Subject Advanced Network Technologies extends student knowledge in an area of modern network technologies. The course strives to deepen student's knowledge in more advanced technical features of contemporary networking protocols in data networks. Students will get hands-on experience with topics like Internet unicast routing, multicast routing, IPv6 and design of MPLS networks using various network simulation tools.

Requirements:

The subject expects students already acquired essential basic knowledge in the area of computer science and particularly networks. If students do not have this knowledge, they are required to fill this gap on their own. The final score will be a composite of two subscores as follows. First subscore will be from the individual project, where students can reach max 40 points. Second subscore will be from a final on-line exam, where students can reach max 60 points.

Syllabus of lectures:

1.Introduction and review of basic networking concepts.
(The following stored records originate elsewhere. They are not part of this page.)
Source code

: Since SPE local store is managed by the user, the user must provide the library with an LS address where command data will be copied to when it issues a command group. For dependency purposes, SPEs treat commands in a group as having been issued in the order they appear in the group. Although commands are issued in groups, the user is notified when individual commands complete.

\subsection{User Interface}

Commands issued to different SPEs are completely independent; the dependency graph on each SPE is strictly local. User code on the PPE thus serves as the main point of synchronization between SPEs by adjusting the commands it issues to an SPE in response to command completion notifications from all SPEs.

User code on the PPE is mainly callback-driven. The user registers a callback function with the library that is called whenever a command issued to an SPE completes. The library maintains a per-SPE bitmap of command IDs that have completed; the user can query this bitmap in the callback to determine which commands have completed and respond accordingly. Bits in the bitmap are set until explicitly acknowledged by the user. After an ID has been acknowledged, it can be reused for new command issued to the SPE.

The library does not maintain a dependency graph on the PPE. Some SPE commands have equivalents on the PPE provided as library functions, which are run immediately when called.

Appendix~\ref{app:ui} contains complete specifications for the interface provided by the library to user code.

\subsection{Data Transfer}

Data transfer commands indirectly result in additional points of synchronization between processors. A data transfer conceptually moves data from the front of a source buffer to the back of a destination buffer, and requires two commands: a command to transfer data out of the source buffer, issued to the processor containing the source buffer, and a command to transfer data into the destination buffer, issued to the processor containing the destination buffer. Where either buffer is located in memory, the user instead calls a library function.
2.Review of basic routing principles, OSPF routing protocol.

3.OSPF routing protocol implementation and configuration. Redistribution of routing information

4.Software defined networks (SDN) data networking. Network Function Virtualization (NFV).

5.Application space, transport protocols and their usage, sockets.

6.TCP and its functions, principles of congestion control in the network, AIMD, TCP congestion avoidance

7.Internet as inter-ISP network . Interconnection ISPs - transit, peering, IXP. Understanding the function of the border routing protocol (BGPv4).

8.Affecting distribution of ISP input/output data streams using BGPv4 - attributes, weight, AS path, local preference.

9.IP multicast. Source-oriented multicast distribution tree. Shared multicast tree.

10.Protocol Independent Multicast, sparse and dense mode (PIM-SM, DM)

11.MPLS network and its comparison with conventional IP routed ones.

12.MPLS label distribution protocol and its deployment in MPLS networks.

13.MPLS services. Architecture of MPLS VPN network.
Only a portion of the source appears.